CSU in the 80s

Spike ‘n’ Mad John™ present

Pictures and Music of Our 80s

Fifties ducktails? Hmph. Sixties hippie-hair? P’shaw. I’m sorry, but there really was no other time in our country’s history that people had such… interesting hair. And the names for bands? Please. You can keep your Killers, your Hot Hot Heat, and your White Stripes. We had Gaye Bikers on Acid, the Butthole Surfers, Jody Foster’s Army, the Dead Kennedys, Multi-Death Corporation and, of course, Scratch Acid. To name but a few.

Yes, it was the ’80s. But was it really twenty years ago? It seems like yesterday we were all together at the ‘Skeller, drinking beer and listening to Y-Translate and Great Caesar’s Ghost while railing against President Bush and his ceaseless invention of imaginary menaces, mostly in the form of Saddam Hussein.

Oh, wait — that WAS last year. Hold on a second. So what else happened at the 20th Annual Spike and Mad John party?

Ah, yes – I remember. Among other nonsense and drunkenness, Gregor “Spike” Torrence — the industrious little rapscallion that he is — volunteered to scan all of Jeff “Mad John” Benjamin’s pictures from The Days of Interesting Hair, little imagining the amount of blood, sweat, toil and tears that would be involved in digitizing 700 pictures.

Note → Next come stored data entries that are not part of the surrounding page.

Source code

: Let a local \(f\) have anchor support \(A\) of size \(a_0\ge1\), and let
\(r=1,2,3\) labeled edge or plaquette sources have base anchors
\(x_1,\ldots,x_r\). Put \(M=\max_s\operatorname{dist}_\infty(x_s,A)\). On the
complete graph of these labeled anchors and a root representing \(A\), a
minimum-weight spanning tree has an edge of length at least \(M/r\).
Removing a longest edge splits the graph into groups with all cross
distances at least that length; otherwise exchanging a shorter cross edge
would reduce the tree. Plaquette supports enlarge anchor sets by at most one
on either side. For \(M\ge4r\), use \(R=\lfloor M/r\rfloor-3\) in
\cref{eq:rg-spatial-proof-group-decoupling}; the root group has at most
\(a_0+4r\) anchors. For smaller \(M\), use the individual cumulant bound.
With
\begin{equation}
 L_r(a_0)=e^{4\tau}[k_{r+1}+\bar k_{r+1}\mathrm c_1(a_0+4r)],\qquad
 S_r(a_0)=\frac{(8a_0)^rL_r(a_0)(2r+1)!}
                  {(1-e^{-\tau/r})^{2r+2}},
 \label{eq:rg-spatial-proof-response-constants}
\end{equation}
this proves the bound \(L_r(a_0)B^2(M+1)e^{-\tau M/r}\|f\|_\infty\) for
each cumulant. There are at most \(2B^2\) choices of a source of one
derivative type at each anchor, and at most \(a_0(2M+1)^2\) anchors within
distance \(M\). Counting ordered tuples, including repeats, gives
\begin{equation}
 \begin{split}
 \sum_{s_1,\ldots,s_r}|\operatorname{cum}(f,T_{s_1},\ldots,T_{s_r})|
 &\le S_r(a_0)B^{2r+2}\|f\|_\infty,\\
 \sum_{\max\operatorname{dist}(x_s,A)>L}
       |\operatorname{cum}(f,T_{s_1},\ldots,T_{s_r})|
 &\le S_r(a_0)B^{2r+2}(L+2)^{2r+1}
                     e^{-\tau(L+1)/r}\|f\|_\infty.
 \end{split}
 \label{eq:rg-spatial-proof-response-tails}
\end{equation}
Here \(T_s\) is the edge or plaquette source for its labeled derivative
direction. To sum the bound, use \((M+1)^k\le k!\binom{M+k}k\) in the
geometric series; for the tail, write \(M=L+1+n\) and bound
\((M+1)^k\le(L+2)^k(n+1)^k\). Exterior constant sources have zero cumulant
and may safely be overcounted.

Can you believe he did it all while planning to marry the girl of his dreams? Quelle man.

And you? You lucky bastard? You get to enjoy the spoils of Gregor’s toils.

Enjoy it. Try and pretend you deserve to.

— Dave “The Weasel” Theis. — November, 2005


Y-Translate

Insert your favorite “Y” joke here. Y-bother. Y-Go Bang. Y-O-Y Did she swallow the fly? Perhaps she’ll die. Laugh if you want, but you danced your ass off to these songs and might have even gotten laid afterwards. So you’re actually indebted to this stuff. Everybody! “The way you make your body move communicates what you can do…”

Newt Go Bang

Just when you thought it was safe to go back to the ‘Skeller. Newt Go Bang. We’re still just as synth-y as Cynthie, but we’re older now, we’re more mature. And we have shorter haircuts to prove it. Oh — and another thing: We play birthdays! Frat parties! Bar Mitzvahs!

Snapshots

A few parties, some memorabilia and a whole lot of “Hey! I know! Let’s all go downtown and take pictures of ourselves!”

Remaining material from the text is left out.